Folha de S. Paulo


Superadas pelo jornalismo, novelas lutam para manter público

Ramon Vasconcelos/TV Globo
Reynaldo Gianecchini e Claudia Abreu gravam a Lei do Amor em Sao Paulo. Eles sao os protagonistas pedro e helo. ramon vasconcelos/globo ***DIREITOS RESERVADOS. NÃO PUBLICAR SEM AUTORIZAÇÃO DO DETENTOR DOS DIREITOS AUTORAIS E DE IMAGEM***
Reynaldo Gianecchini e Claudia Abreu gravam "A Lei do Amor", novela das 21h da Globo

O lugar que a teledramaturgia ocupa na TV aberta brasileira pode ser medido em horas –exatamente 14 horas por dia. Este número representa a soma dos horários programados em um dia qualquer da última semana de 2016 por quatro emissoras para a exibição de 16 novelas. O cardápio inclui folhetins novos e reprises, produções brasileiras, mexicanas e até uma turca.

Dedicada ao gênero desde o ano de sua fundação, em 1965, a Globo transmite atualmente cinco novelas por dia e lidera a audiência com todas. Com olhos em nichos específicos, o SBT vem se dedicando desde 2012 à produção própria de tramas infantis, além de reprisar seguidamente dramalhões mexicanos.

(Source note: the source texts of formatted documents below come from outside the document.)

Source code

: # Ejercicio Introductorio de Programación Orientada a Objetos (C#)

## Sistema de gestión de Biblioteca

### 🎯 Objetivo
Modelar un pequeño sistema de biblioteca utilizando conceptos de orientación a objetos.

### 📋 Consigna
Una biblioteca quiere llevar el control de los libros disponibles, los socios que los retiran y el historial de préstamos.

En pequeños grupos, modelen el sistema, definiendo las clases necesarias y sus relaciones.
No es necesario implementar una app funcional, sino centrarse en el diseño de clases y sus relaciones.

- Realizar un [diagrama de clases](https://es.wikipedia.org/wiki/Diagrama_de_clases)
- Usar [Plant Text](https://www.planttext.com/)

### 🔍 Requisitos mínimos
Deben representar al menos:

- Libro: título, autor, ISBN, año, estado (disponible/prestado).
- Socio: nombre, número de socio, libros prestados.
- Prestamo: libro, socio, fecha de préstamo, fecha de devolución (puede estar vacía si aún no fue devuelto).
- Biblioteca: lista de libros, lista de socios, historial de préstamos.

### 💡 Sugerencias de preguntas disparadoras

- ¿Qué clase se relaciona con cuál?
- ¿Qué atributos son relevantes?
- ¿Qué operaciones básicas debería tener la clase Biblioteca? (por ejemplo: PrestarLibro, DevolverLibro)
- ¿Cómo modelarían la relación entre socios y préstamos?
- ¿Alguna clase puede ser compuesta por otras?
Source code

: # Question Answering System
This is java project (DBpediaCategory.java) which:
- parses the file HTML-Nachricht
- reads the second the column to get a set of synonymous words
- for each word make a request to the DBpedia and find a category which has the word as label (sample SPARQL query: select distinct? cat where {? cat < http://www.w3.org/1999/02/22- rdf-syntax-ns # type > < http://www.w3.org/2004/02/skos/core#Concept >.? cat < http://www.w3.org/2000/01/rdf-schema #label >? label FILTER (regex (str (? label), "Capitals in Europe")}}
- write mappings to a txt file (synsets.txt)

Já a Record descobriu, em 2015, o filão da teledramaturgia bíblica, e ainda adicionou ao seu cardápio a reprise de tramas antigas e uma novela de época. Sem recursos para produzir, a Band se especializou nos últimos dois anos em exibir novelas turcas.

A importância da novela no entretenimento do brasileiro vai muito além desses números. As faculdades de comunicação e de ciências sociais já produziram uma verdadeira biblioteca com estudos mostrando o impacto da teledramaturgia na discussão de temas da atualidade, no questionamento de preconceitos e na divulgação de valores, positivos ou negativos, nos mais variados campos.

O hábito de ver novela remonta ao rádio, mas ganhou impulso poderoso com a televisão. O marco inicial é a transmissão, a partir da penúltima semana de 1951, de "Sua Vida me Pertence", de Walter Forster. A trama foi exibida pela Tupi, com capítulos novos duas vezes por semana, ao longo de dois meses.

Por causa desta data –os 65 anos da primeira novela produzida no Brasil– muito tem se falado sobre a crise do gênero. O sinal mais palpável é o da queda constante, já há anos, dos números de audiência.

Sempre que confrontada com os índices do Ibope, a Globo argumenta, em defesa do seu negócio, que o número de pessoas hoje alcançadas pelas novelas é muito maior do que há 20 anos, quando um folhetim registrava 60 pontos de audiência. Mesmo assim, quando algum capítulo marca 30 pontos, a emissora solta fogos de artifício.

Um dado do GfK, divulgado na última semana de 2016, mostrou que o jornalismo ultrapassou as novelas como principal gênero consumido na TV aberta no segundo semestre do ano.

Na soma do alcance de todos os programas de cada gênero em todas as emissoras, o jornalismo atingiu 68,9 milhões de pessoas, contra 68,7 milhões atingidas pelas novelas. Em terceiro lugar, filmes alcançaram 68,4 milhões.

A diferença é pequena, mas simbólica. Num semestre com acontecimentos extraordinários (as crises política e econômica, a Rio-2016), as novelas perderam o trono na televisão.

Mais difícil de medir é a perda de importância dos folhetins, o que também está ocorrendo. Sem conseguir conquistar público novo (que está vendo séries ou fuçando no YouTube), a Globo tem se dedicado à tarefa inglória de ao menos manter a audiência cativa. Para isso, rebaixou totalmente a ambição de suas produções.

Com raras exceções, as novelas dos últimos anos têm se dedicado a temas infantis, de fácil compreensão, ou à polêmica pela polêmica, apenas para chocar. Abriram mão de qualquer objetivo mais nobre, que já tiveram, para se agarrar a uns poucos pontinhos no Ibope.

Neste esforço para prolongar a vida útil do gênero, a Globo acaba reconhecendo, mesmo que de forma involuntária, que a situação não é boa.